* [Exercise prompt] Omit all pictures. Print the remaining lines exactly, from the start of the data through the line containing "or 2 elements".

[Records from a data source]
··········
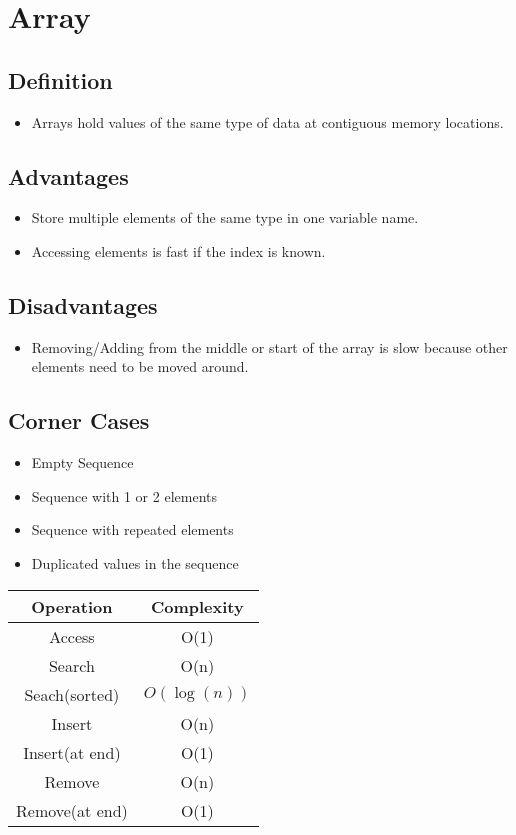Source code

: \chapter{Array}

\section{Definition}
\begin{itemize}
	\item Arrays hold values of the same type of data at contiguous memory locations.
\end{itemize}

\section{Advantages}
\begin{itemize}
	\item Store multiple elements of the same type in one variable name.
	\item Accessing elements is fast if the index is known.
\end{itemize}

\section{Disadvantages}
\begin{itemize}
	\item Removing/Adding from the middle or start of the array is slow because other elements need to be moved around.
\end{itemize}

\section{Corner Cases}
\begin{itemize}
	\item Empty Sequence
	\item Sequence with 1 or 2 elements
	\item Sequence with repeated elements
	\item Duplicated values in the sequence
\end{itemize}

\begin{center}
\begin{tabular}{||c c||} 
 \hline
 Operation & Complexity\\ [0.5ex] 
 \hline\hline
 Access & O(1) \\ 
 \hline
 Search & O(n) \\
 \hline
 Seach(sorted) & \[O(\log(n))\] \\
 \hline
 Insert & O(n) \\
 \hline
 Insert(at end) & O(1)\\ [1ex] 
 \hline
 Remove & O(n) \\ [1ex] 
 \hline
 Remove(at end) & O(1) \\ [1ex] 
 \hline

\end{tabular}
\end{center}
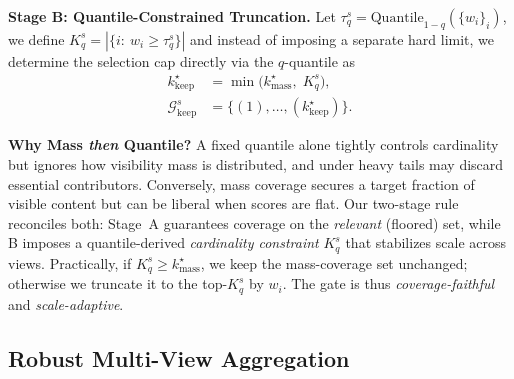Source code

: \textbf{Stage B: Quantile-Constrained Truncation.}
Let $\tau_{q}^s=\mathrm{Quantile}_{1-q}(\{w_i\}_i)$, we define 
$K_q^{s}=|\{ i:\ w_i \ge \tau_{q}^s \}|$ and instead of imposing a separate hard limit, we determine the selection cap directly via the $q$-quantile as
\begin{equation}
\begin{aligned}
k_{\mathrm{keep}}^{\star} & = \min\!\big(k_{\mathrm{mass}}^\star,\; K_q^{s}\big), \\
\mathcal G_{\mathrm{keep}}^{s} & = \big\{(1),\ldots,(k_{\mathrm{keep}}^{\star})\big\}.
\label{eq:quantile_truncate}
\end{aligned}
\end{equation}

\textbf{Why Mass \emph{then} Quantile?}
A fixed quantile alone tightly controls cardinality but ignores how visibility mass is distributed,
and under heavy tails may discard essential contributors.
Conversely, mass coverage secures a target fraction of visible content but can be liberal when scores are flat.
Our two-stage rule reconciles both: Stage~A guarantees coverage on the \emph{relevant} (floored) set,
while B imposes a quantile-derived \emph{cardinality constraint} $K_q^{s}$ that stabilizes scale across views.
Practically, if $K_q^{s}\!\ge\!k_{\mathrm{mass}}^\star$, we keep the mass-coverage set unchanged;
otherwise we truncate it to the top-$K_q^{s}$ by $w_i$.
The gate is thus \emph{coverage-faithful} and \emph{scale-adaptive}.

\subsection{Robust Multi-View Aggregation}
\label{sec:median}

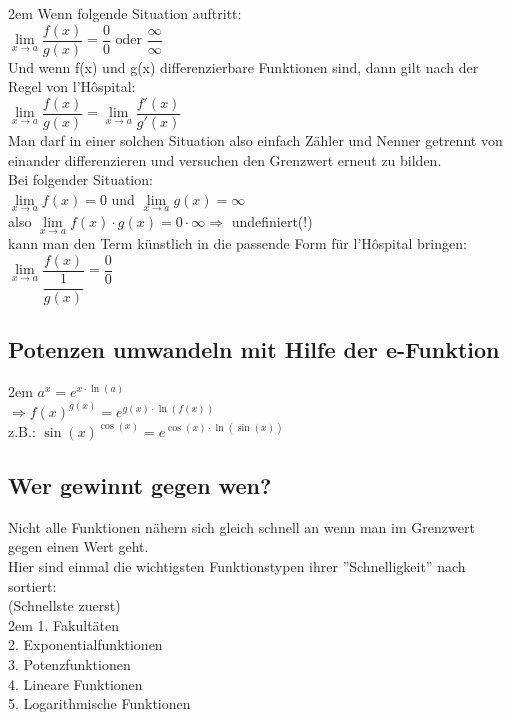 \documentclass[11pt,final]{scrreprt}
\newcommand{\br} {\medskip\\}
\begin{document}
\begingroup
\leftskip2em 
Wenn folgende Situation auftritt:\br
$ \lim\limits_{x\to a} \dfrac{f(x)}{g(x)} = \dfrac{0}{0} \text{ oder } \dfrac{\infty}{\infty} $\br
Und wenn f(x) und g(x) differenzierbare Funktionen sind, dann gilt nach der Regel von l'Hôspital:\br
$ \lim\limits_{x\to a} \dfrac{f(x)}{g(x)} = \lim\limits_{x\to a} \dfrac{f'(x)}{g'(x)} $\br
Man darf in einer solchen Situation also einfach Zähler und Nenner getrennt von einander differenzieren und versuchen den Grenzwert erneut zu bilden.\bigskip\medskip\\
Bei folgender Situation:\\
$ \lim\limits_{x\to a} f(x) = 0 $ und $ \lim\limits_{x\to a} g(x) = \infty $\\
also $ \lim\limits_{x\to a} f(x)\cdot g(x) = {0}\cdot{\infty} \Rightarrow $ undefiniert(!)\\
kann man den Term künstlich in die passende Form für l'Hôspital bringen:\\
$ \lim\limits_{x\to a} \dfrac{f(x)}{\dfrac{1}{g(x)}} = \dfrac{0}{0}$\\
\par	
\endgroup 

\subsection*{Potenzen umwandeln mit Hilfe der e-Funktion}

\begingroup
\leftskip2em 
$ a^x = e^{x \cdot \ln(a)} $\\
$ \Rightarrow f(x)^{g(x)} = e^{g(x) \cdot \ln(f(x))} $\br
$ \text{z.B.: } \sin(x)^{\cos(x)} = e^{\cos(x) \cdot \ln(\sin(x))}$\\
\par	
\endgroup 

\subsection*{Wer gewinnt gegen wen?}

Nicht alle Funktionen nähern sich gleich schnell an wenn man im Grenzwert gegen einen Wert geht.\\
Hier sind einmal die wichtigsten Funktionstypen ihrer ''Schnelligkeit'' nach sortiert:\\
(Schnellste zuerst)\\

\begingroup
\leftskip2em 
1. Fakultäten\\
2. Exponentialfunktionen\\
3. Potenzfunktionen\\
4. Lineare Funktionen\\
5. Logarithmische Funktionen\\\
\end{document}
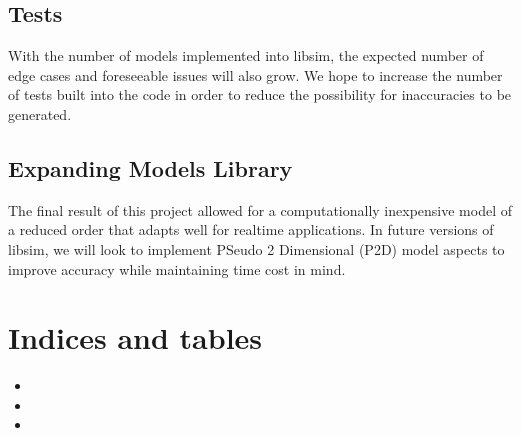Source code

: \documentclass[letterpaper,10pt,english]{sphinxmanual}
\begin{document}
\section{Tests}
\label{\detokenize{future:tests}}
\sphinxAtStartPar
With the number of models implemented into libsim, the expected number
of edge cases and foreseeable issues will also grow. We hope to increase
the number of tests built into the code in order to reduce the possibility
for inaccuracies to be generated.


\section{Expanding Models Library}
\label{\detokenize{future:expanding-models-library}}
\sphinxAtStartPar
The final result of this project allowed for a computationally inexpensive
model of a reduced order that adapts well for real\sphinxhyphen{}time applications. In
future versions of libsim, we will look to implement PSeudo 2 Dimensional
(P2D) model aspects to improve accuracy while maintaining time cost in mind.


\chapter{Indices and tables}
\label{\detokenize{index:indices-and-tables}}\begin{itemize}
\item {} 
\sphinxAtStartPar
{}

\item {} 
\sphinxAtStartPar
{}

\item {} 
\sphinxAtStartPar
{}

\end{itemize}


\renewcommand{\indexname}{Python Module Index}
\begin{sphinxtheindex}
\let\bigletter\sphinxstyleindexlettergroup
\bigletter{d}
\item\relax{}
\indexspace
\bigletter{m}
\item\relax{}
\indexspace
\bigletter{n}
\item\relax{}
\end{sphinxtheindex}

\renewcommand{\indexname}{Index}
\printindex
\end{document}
··········
* [Response to this task]
Source code

: \chapter{Array}

\section{Definition}
\begin{itemize}
	\item Arrays hold values of the same type of data at contiguous memory locations.
\end{itemize}

\section{Advantages}
\begin{itemize}
	\item Store multiple elements of the same type in one variable name.
	\item Accessing elements is fast if the index is known.
\end{itemize}

\section{Disadvantages}
\begin{itemize}
	\item Removing/Adding from the middle or start of the array is slow because other elements need to be moved around.
\end{itemize}

\section{Corner Cases}
\begin{itemize}
	\item Empty Sequence
	\item Sequence with 1 or 2 elements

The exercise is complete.